My wife taught the word to me. And then I saw it in a super-nerdy, super-awesome Bible software forum I frequent. The word is…
Grok
That’s right. Grok. It will be 2016’s Word of the Year, I predict… or if the world isn’t ready, 2017, for sure.

Here’s how I saw it in the Accordance forums:
Working with the Help system and especially the Training components, I was able to make sense of the approach Accordance takes. In my two previous rounds with the Demo in 2014 and early 2015, I just did not grok the system. Bottom line: Time with the Demo and the training tools and the December discounts enabled me to build a package that nicely does what I have always wanted Bible software to do….
(I commended this user for such a fluid use of the word.)
Oxford defines it thus:
Understand (something) intuitively or by empathy: because of all the commercials, children grok things immediately
My 15 seconds of Google research for this blog post (just kidding, it was three minutes) tells me that the word comes from an early 1960s sci-fi novel by Robert A. Heinlein, called Stranger in a Strange Land.

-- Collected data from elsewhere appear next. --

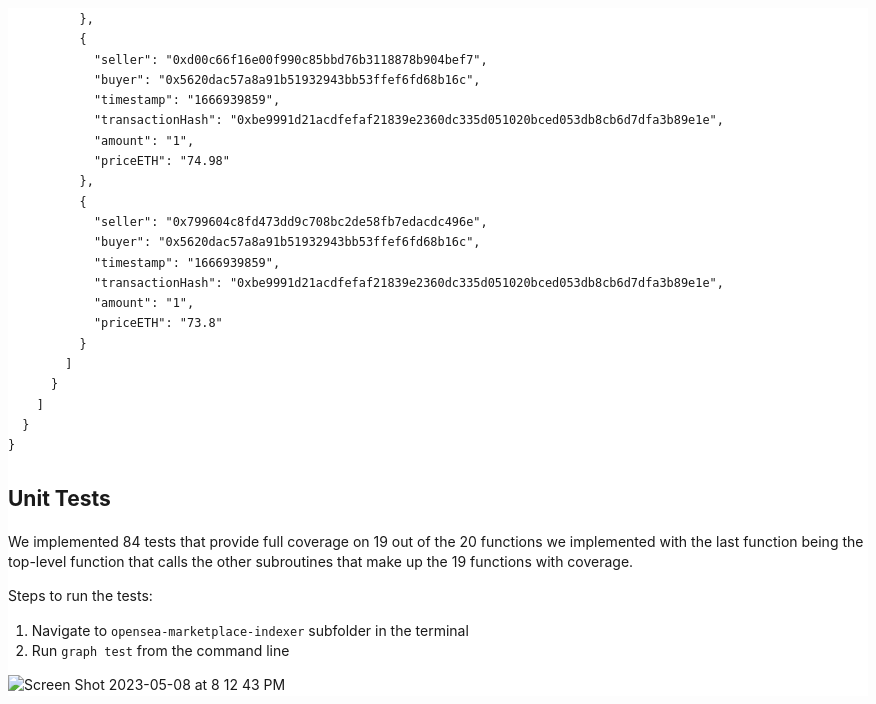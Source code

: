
 ```
          },
          {
            "seller": "0xd00c66f16e00f990c85bbd76b3118878b904bef7",
            "buyer": "0x5620dac57a8a91b51932943bb53ffef6fd68b16c",
            "timestamp": "1666939859",
            "transactionHash": "0xbe9991d21acdfefaf21839e2360dc335d051020bced053db8cb6d7dfa3b89e1e",
            "amount": "1",
            "priceETH": "74.98"
          },
          {
            "seller": "0x799604c8fd473dd9c708bc2de58fb7edacdc496e",
            "buyer": "0x5620dac57a8a91b51932943bb53ffef6fd68b16c",
            "timestamp": "1666939859",
            "transactionHash": "0xbe9991d21acdfefaf21839e2360dc335d051020bced053db8cb6d7dfa3b89e1e",
            "amount": "1",
            "priceETH": "73.8"
          }
        ]
      }
    ]
  }
}
```

## Unit Tests
We implemented 84 tests that provide full coverage on 19 out of the 20 functions we implemented with the last function being the top-level function that calls the other subroutines that make up the 19 functions with coverage.

Steps to run the tests:
1. Navigate to `opensea-marketplace-indexer` subfolder in the terminal
2. Run `graph test` from the command line

<img width="1172" alt="Screen Shot 2023-05-08 at 8 12 43 PM" src="https://user-images.githubusercontent.com/3409279/236969165-3617b36f-9c41-4271-8d9d-96421a5d7dbe.png">
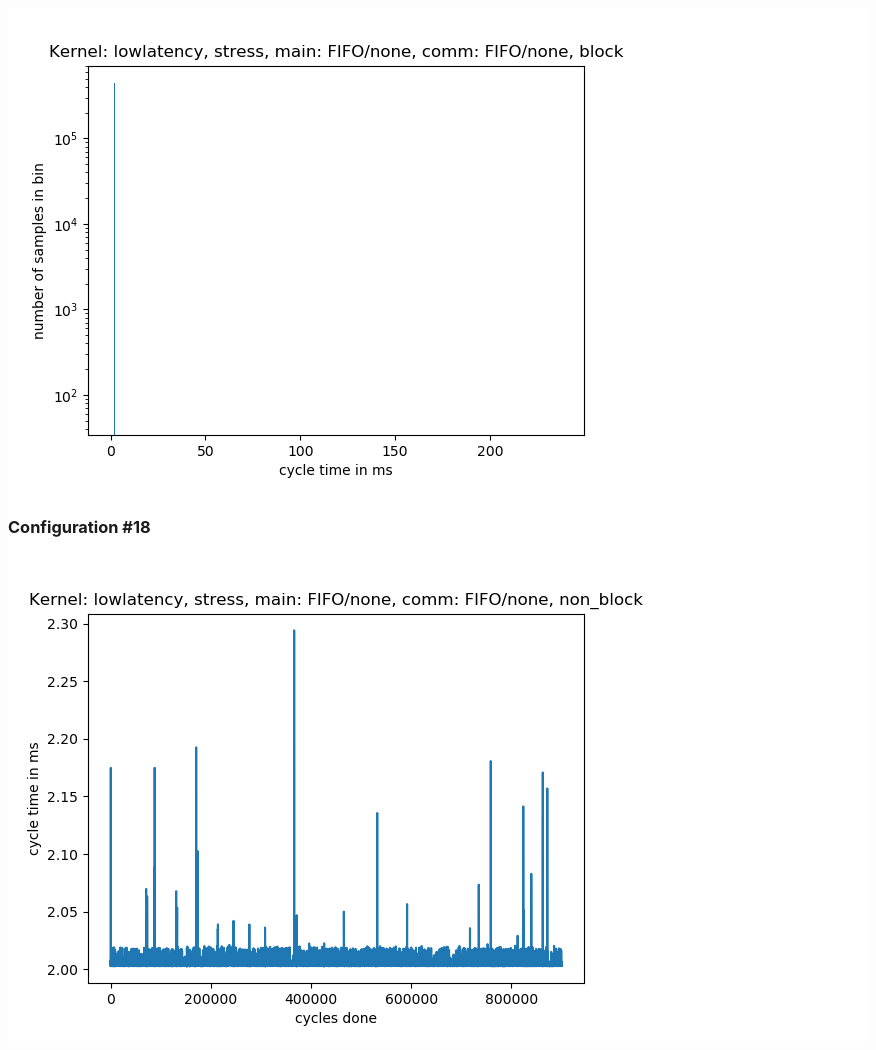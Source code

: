   ![stress_fifo_none_fifo_none_block_lowlatency_histogram](resources/plots/stress_fifo_none_fifo_none_block_lowlatency_histogram.png)

  ### Configuration #18
  ![stress_fifo_none_fifo_none_non_block_lowlatency_time_series](resources/plots/stress_fifo_none_fifo_none_non_block_lowlatency_time_series.png)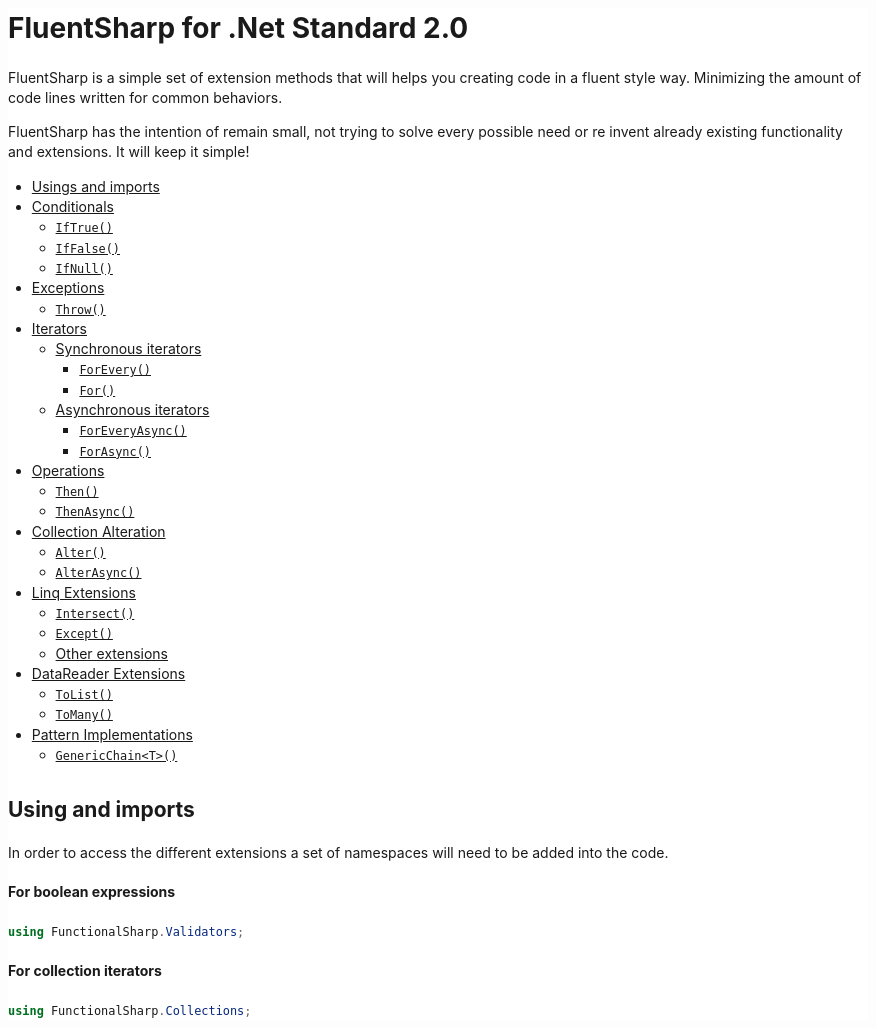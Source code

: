 # FluentSharp for .Net Standard 2.0

FluentSharp is a simple set of extension methods that will helps you creating code in a fluent style way. Minimizing the amount of code lines written for common behaviors.

FluentSharp has the intention of remain small, not trying to solve every possible need or re invent already existing functionality and extensions. It will keep it simple!

* [Usings and imports](#using-and-imports)
* [Conditionals](#conditionals)
    * [```IfTrue()```](#iftrue-function)
    * [```IfFalse()```](#iffalse-function)
    * [```IfNull()```](#ifnull-function)
* [Exceptions](#exceptions)
    * [```Throw()```](#throw-function)
* [Iterators](#iterators)
    * [Synchronous iterators](#synchronous-iterators)
        * [```ForEvery()```](#forevery-function)
        * [```For()```](#for-function)
    * [Asynchronous iterators](#asynchronous-iterators)
        * [```ForEveryAsync()```](#foreveryasync-function)
        * [```ForAsync()```](#forasync-function)
* [Operations](#operations)
    * [```Then()```](#then-function)
    * [```ThenAsync()```](#thenasync-function)
* [Collection Alteration](#collection-alteration)
    * [```Alter()```](#alter-function)
    * [```AlterAsync()```](#alterasync-function)
* [Linq Extensions](#linq-extensions)
    * [```Intersect()```](#intersect-function)
    * [```Except()```](#except-function)
    * [Other extensions](#other-linq-extensions)
* [DataReader Extensions](#datareader-extensions)
    * [```ToList()```](#tolist-function)
    * [```ToMany()```](#tomany-function)
* [Pattern Implementations](#pattern-implementations)
    * [```GenericChain<T>()```](#generic-chain)

## Using and imports

In order to access the different extensions a set of namespaces will need to be added into the code.

#### For boolean expressions

```cs
using FunctionalSharp.Validators;
```

#### For collection iterators

```cs
using FunctionalSharp.Collections;
```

It’s a Martian word in that book. But if an emoji can win Word of the Year, why not a non-human word? Feel free to comment below if you grok what I’m talking about.
A key element of the word’s meaning is ‘to know’–in the King Jimmy Biblical sense, that is. Thus it’s either perfectly appropriate or highly inappropriate for use in a Bible study forum. It’s likely the sexual intimacy aspect of the word’s meaning is unknown to those who bandy it about now. But if you strip the word of that shade of meaning, why even use it?
‘Grok’ was very popular among the nerdy hippie set after that book was published. But the book has not aged as well as others in its time and genre so I wonder why it is making a resurgence. It seems to have a techy, man-machine connection flavor now.
Oh, dear! That eluded me completely. I hadn’t seen any such uses–is that from the original book?
I think you’re right about it being used in tech-oriented scenarios.